§ **Exercise goal**
When you find the word "emptyset" in a line of the entries, please copy the whole line.

§ **Exercise data**
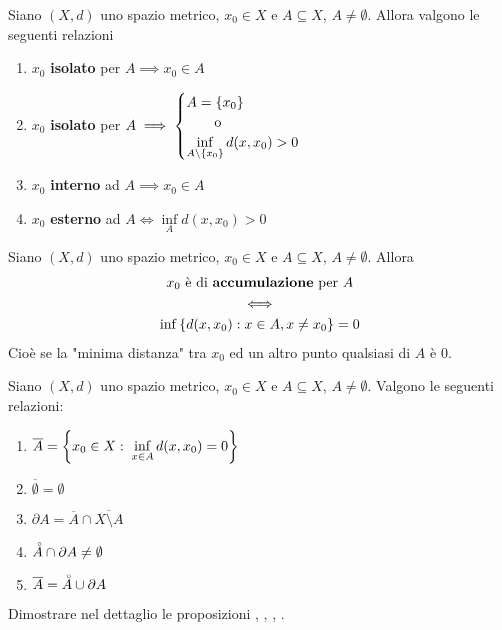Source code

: \begin{proposition}
	\label{prop:relaz_sp_metr_1}
	Siano $(X,d)$ uno spazio metrico, $x_0 \in X$ e $A \subseteq X$, $A \neq \emptyset$. Allora valgono le seguenti relazioni
	\begin{enumerate}
		\item $x_0$ \textbf{isolato} per $A \implies x_0 \in A$
		\item $x_0$ \textbf{isolato} per $A \implies \begin{cases} A = \left\{x_0\right\}\\\qquad \text{o}\\\inf\limits_{A \setminus \left\{x_0\right\}} d(x,x_0) > 0\end{cases}$
		\item $x_0$ \textbf{interno} ad $A \implies x_0 \in A$
		\item $x_0$ \textbf{esterno} ad $A \iff \inf\limits_A d(x,x_0) > 0$
		\end{enumerate}
\end{proposition}
\begin{proposition}
	\label{prop:condiz_punt_accumulaz}
	Siano $(X,d)$ uno spazio metrico, $x_0 \in X$ e $A \subseteq X$, $A \neq \emptyset$. Allora
	\begin{equation*}
		\begin{gathered}
			x_0 \text{ è di \textbf{accumulazione} per } A\\
			\iff\\
			\inf \left\{d(x,x_0) : x \in A, x \neq x_0\right\} = 0
		\end{gathered}
	\end{equation*}
	Cioè se la "minima distanza" tra $x_0$ ed un altro punto qualsiasi di $A$ è $0$.
\end{proposition}
\begin{proposition}
	\label{prop:relaz_sp_metr_2}
	Siano $(X,d)$ uno spazio metrico, $x_0 \in X$ e $A \subseteq X$, $A \neq \emptyset$. Valgono le seguenti relazioni:
	\begin{enumerate}
		\item $\overline{A} = \left\{x_0 \in X:\; \inf\limits_{x \in A} d(x, x_0) = 0\right\}$
		\item $\overline{\emptyset} = \emptyset$
		\item $\partial A = \overline{A} \cap \overline{X \setminus A}$
		\item $\accentset{\circ}{A} \cap \partial A \neq \emptyset$
		\item $\overline{A} = \accentset{\circ}{A} \cup \partial A$
	\end{enumerate}
\end{proposition}
\begin{exercise}
	Dimostrare nel dettaglio le proposizioni , , , .
\end{exercise}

§ **Solution to this task**
	Siano $(X,d)$ uno spazio metrico, $x_0 \in X$ e $A \subseteq X$, $A \neq \emptyset$. Allora valgono le seguenti relazioni
	Siano $(X,d)$ uno spazio metrico, $x_0 \in X$ e $A \subseteq X$, $A \neq \emptyset$. Allora
	Siano $(X,d)$ uno spazio metrico, $x_0 \in X$ e $A \subseteq X$, $A \neq \emptyset$. Valgono le seguenti relazioni:
		\item $\overline{\emptyset} = \emptyset$
		\item $\accentset{\circ}{A} \cap \partial A \neq \emptyset$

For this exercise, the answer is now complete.